Music was that important.

"When you're in the middle of nowhere in a foreign country, and you hear that music from your own country, it gives you some distance. You can almost forget that it's 90 degrees outside at six in the morning," Dave says. "Music was a cultural lifeline -- a big one."

Music was also useful against the enemy. The Special Forces guys sometimes kept detainees up for hours, playing tracks from Guns N' Roses or Metallica in loops throughout the night. Lu had seen them do it. He'd been working more closely with intelligence since October, when he'd been promoted to captain.
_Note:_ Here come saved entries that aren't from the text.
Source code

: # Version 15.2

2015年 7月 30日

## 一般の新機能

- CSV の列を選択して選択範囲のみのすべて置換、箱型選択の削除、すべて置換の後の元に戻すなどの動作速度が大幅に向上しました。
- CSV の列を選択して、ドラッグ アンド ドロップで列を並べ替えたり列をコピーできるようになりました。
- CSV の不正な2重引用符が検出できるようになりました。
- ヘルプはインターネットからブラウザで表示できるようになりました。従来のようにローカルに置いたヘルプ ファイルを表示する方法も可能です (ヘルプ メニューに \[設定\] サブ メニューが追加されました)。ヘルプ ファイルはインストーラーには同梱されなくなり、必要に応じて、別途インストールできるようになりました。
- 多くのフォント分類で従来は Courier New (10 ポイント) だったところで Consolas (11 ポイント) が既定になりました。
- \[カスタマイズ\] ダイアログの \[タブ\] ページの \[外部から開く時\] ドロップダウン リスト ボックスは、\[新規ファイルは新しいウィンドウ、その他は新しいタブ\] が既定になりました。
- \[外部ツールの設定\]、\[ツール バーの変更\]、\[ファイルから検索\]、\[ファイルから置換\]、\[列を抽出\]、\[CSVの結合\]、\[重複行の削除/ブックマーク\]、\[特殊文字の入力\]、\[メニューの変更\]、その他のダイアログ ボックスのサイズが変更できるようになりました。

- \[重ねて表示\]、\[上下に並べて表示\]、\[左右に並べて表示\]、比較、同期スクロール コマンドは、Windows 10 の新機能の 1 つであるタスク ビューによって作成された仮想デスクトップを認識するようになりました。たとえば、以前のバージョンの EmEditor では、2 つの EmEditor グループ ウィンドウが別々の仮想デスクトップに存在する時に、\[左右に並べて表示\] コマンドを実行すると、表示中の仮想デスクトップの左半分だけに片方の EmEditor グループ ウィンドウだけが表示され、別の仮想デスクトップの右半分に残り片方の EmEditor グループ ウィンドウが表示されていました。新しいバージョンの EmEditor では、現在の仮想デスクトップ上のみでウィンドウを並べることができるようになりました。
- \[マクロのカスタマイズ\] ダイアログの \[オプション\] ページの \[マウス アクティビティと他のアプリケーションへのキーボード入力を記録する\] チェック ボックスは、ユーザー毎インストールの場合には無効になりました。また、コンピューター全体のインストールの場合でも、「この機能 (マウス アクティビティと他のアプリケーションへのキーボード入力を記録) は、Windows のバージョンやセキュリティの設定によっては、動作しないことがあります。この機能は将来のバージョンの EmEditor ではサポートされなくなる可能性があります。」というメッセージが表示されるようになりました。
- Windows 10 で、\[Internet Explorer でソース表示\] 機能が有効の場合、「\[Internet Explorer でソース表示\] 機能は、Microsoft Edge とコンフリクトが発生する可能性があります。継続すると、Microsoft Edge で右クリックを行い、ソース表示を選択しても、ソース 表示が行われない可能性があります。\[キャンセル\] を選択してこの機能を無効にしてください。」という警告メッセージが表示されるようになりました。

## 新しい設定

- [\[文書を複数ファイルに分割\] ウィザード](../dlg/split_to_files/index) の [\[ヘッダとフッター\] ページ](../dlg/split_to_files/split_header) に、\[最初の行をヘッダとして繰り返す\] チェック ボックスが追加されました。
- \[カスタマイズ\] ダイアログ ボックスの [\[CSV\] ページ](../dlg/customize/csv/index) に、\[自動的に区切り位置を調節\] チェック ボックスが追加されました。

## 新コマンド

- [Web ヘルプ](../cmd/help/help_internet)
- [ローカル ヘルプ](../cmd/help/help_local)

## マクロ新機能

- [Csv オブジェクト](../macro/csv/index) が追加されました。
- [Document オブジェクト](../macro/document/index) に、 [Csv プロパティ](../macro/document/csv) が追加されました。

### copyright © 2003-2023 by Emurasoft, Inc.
Dave and Chris had made captain, too. Dave became the executive officer of HHT; Chris became a squadron maintenance officer. Geoff was working with the S4, the brain center for logistical operations throughout the squadron. Tiger was now based out of an abandoned train station in Al Qa'im. During their downtime, the four would congregate in Geoff's office to shoot the shit, sometimes talking late into the night about everything from God to girlfriends to music.

Geoff had brought a guitar over on the plane from Fort Carson, a Fender acoustic he bought from his roommate in Colorado Springs, and Dave's had arrived from Colorado Springs. They'd pass them around, playing songs everyone knew and making up goofy tunes that took the piss out of their superiors and unfriendly Iraqis. Older officers called them the frat boys because they never finished a song. But a few of their tunes had become soldier favorites: When music was coming out of Geoff's office, guys would stop by and request "Stick It to the Man" or "Iraqi Christmas Song."

But after a while, they started playing a little more often, and a little more seriously. Chris and Lu paid some Iraqis to pick up a couple of cheap acoustic guitars from a market in Baghdad: They named them Uday and Qusay, after the doomed princes of Iraq. Soon they were writing their own songs, making up their own soundtrack for the war. One person would come up with an idea and present it to the other guys, sometimes by recording a melody on a digital camera or an MP3 player. They kept each other occupied. Sometimes it felt like they were keeping each other sane.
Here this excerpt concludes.